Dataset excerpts
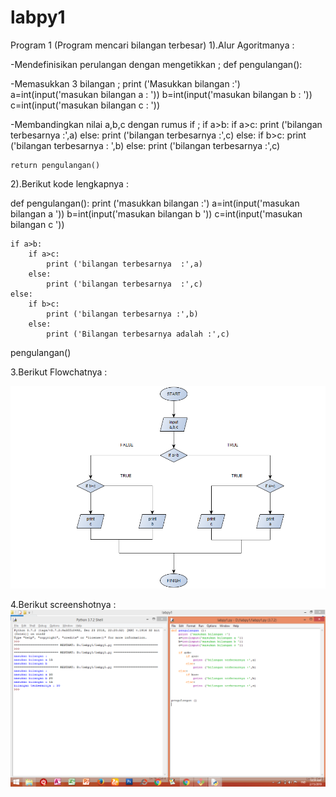 # labpy1


Program 1 (Program mencari bilangan terbesar)
1).Alur Agoritmanya :

-Mendefinisikan perulangan dengan mengetikkan ;
	def pengulangan():
   
-Memasukkan 3 bilangan  ;
	 print ('Masukkan bilangan :')
    	 a=int(input('masukan bilangan a  : '))
    	 b=int(input('masukan bilangan b   : '))
    	 c=int(input('masukan bilangan c  : '))

-Membandingkan nilai a,b,c dengan rumus if ;
    if a>b:
        if a>c:
            print ('bilangan terbesarnya  :',a)
        else:
            print ('bilangan terbesarnya  :',c)
    else:
        if b>c:
            print ('bilangan terbesarnya : ',b)
        else:
            print ('bilangan terbesarnya  :',c)


	return pengulangan()


2).Berikut kode lengkapnya :


def pengulangan():
    print ('masukkan bilangan :')
    a=int(input('masukan bilangan a  '))
    b=int(input('masukan bilangan b  '))
    c=int(input('masukan bilangan c '))

    if a>b:
        if a>c:
            print ('bilangan terbesarnya  :',a)
        else:
            print ('bilangan terbesarnya  :',c)
    else:
        if b>c:
            print ('bilangan terbesarnya :',b)
        else:
            print ('Bilangan terbesarnya adalah :',c)

pengulangan()

3.Berikut Flowchatnya :

![img](https://github.com/sitidarojah28/labpy1/blob/master/flowlabpy1.png)


4.Berikut screenshotnya :
![img](https://github.com/sitidarojah28/labpy1/blob/master/hasillabpy1.png)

# [Exercise objective]
All of the data needs repeating exactly, but the pictures do not.

# [Written solution]
 # labpy1


Program 1 (Program mencari bilangan terbesar)
1).Alur Agoritmanya :

-Mendefinisikan perulangan dengan mengetikkan ;
	def pengulangan():
   
-Memasukkan 3 bilangan  ;
	 print ('Masukkan bilangan :')
    	 a=int(input('masukan bilangan a  : '))
    	 b=int(input('masukan bilangan b   : '))
    	 c=int(input('masukan bilangan c  : '))

-Membandingkan nilai a,b,c dengan rumus if ;
    if a>b:
        if a>c:
            print ('bilangan terbesarnya  :',a)
        else:
            print ('bilangan terbesarnya  :',c)
    else:
        if b>c:
            print ('bilangan terbesarnya : ',b)
        else:
            print ('bilangan terbesarnya  :',c)


	return pengulangan()


2).Berikut kode lengkapnya :


def pengulangan():
    print ('masukkan bilangan :')
    a=int(input('masukan bilangan a  '))
    b=int(input('masukan bilangan b  '))
    c=int(input('masukan bilangan c '))

    if a>b:
        if a>c:
            print ('bilangan terbesarnya  :',a)
        else:
            print ('bilangan terbesarnya  :',c)
    else:
        if b>c:
            print ('bilangan terbesarnya :',b)
        else:
            print ('Bilangan terbesarnya adalah :',c)

pengulangan()

3.Berikut Flowchatnya :

![img](https://github.com/sitidarojah28/labpy1/blob/master/flowlabpy1.png)


4.Berikut screenshotnya :
![img](https://github.com/sitidarojah28/labpy1/blob/master/hasillabpy1.png)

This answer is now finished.